_WHAT YOU SHOULD DO:_
Every line below must be given again exactly.

(Plain-text document sources)
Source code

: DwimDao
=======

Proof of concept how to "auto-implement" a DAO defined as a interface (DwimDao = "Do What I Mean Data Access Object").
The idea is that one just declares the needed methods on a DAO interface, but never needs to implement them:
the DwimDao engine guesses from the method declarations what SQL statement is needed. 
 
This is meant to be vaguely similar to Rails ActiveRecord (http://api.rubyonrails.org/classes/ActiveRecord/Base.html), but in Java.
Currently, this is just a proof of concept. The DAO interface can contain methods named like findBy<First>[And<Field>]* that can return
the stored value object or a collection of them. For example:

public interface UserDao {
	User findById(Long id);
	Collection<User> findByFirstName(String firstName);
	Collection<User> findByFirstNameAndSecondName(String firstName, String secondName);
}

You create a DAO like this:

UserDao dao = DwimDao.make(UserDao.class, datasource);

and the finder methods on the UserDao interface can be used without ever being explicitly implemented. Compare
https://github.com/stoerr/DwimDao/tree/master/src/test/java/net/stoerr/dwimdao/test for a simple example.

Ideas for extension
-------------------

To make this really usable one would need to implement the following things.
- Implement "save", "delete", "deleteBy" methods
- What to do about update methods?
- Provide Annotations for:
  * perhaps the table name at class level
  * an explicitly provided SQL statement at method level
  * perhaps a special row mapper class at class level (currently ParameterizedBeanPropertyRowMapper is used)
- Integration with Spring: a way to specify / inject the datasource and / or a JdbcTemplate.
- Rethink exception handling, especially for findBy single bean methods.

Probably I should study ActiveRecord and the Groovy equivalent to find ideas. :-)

_EXERCISE RESPONSE:_
Source code

: DwimDao
=======

Proof of concept how to "auto-implement" a DAO defined as a interface (DwimDao = "Do What I Mean Data Access Object").
The idea is that one just declares the needed methods on a DAO interface, but never needs to implement them:
the DwimDao engine guesses from the method declarations what SQL statement is needed. 
 
This is meant to be vaguely similar to Rails ActiveRecord (http://api.rubyonrails.org/classes/ActiveRecord/Base.html), but in Java.
Currently, this is just a proof of concept. The DAO interface can contain methods named like findBy<First>[And<Field>]* that can return
the stored value object or a collection of them. For example:

public interface UserDao {
	User findById(Long id);
	Collection<User> findByFirstName(String firstName);
	Collection<User> findByFirstNameAndSecondName(String firstName, String secondName);
}

You create a DAO like this:

UserDao dao = DwimDao.make(UserDao.class, datasource);

and the finder methods on the UserDao interface can be used without ever being explicitly implemented. Compare
https://github.com/stoerr/DwimDao/tree/master/src/test/java/net/stoerr/dwimdao/test for a simple example.

Ideas for extension
-------------------

To make this really usable one would need to implement the following things.
- Implement "save", "delete", "deleteBy" methods
- What to do about update methods?
- Provide Annotations for:
  * perhaps the table name at class level
  * an explicitly provided SQL statement at method level
  * perhaps a special row mapper class at class level (currently ParameterizedBeanPropertyRowMapper is used)
- Integration with Spring: a way to specify / inject the datasource and / or a JdbcTemplate.
- Rethink exception handling, especially for findBy single bean methods.

Probably I should study ActiveRecord and the Groovy equivalent to find ideas. :-)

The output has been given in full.